How to complete this task:
Check every line of the entries for the string "mathcal" and return the ones that contain it.

Records supplied:
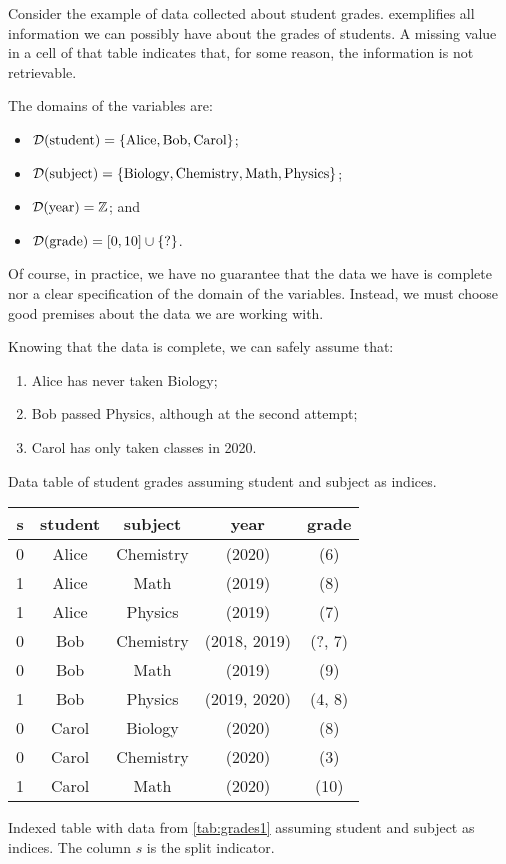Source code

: Consider the example of data collected about student grades.  
exemplifies all information we can possibly have about the grades of students.  A missing
value in a cell of that table indicates that, for some reason, the information is not
retrievable.

The domains of the variables are:
\begin{itemize}
  \itemsep0em
  \item $\mathcal{D}\!\left(\text{student}\right) = \left\{\text{Alice}, \text{Bob}, \text{Carol}\right\}$;
  \item $\mathcal{D}\!\left(\text{subject}\right) = \left\{\text{Biology}, \text{Chemistry}, \text{Math},
    \text{Physics}\right\}$;
  \item $\mathcal{D}\!\left(\text{year}\right) = \mathbb{Z}$; and
  \item $\mathcal{D}\!\left(\text{grade}\right) = \left[0, 10\right] \cup \left\{\text{?}\right\}$.
\end{itemize}

Of course, in practice, we have no guarantee that the data we have is complete nor a
clear specification of the domain of the variables.  Instead, we must choose good
premises about the data we are working with.

Knowing that the data is complete, we can safely assume that:
\begin{enumerate}
  \itemsep0em
  \item Alice has never taken Biology;
  \item Bob passed Physics, although at the second attempt;
  \item Carol has only taken classes in 2020.
\end{enumerate}

\begin{tablebox}[label=tab:grades2]{Data table of student grades assuming student and subject as indices.}
  \centering
  \begin{tabular}{ccccc}
    \toprule
    \textbf{s} & \textbf{student} & \textbf{subject} & \textbf{year} & \textbf{grade} \\
    \midrule
    0 & Alice & Chemistry & (2020) & (6) \\
    1 & Alice & Math & (2019) & (8) \\
    1 & Alice & Physics & (2019) & (7) \\
    0 & Bob & Chemistry & (2018, 2019) & (?, 7) \\
    0 & Bob & Math & (2019) & (9) \\
    1 & Bob & Physics & (2019, 2020) & (4, 8) \\
    0 & Carol & Biology & (2020) & (8) \\
    0 & Carol & Chemistry & (2020) & (3) \\
    1 & Carol & Math & (2020) & (10) \\
    \bottomrule
  \end{tabular}
  \tcblower
  Indexed table with data from \cref{tab:grades1} assuming student and
  subject as indices.  The column $s$ is the split indicator.
\end{tablebox}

Solution to this exercise:
  \item $\mathcal{D}\!\left(\text{student}\right) = \left\{\text{Alice}, \text{Bob}, \text{Carol}\right\}$;
  \item $\mathcal{D}\!\left(\text{subject}\right) = \left\{\text{Biology}, \text{Chemistry}, \text{Math},
  \item $\mathcal{D}\!\left(\text{year}\right) = \mathbb{Z}$; and
  \item $\mathcal{D}\!\left(\text{grade}\right) = \left[0, 10\right] \cup \left\{\text{?}\right\}$.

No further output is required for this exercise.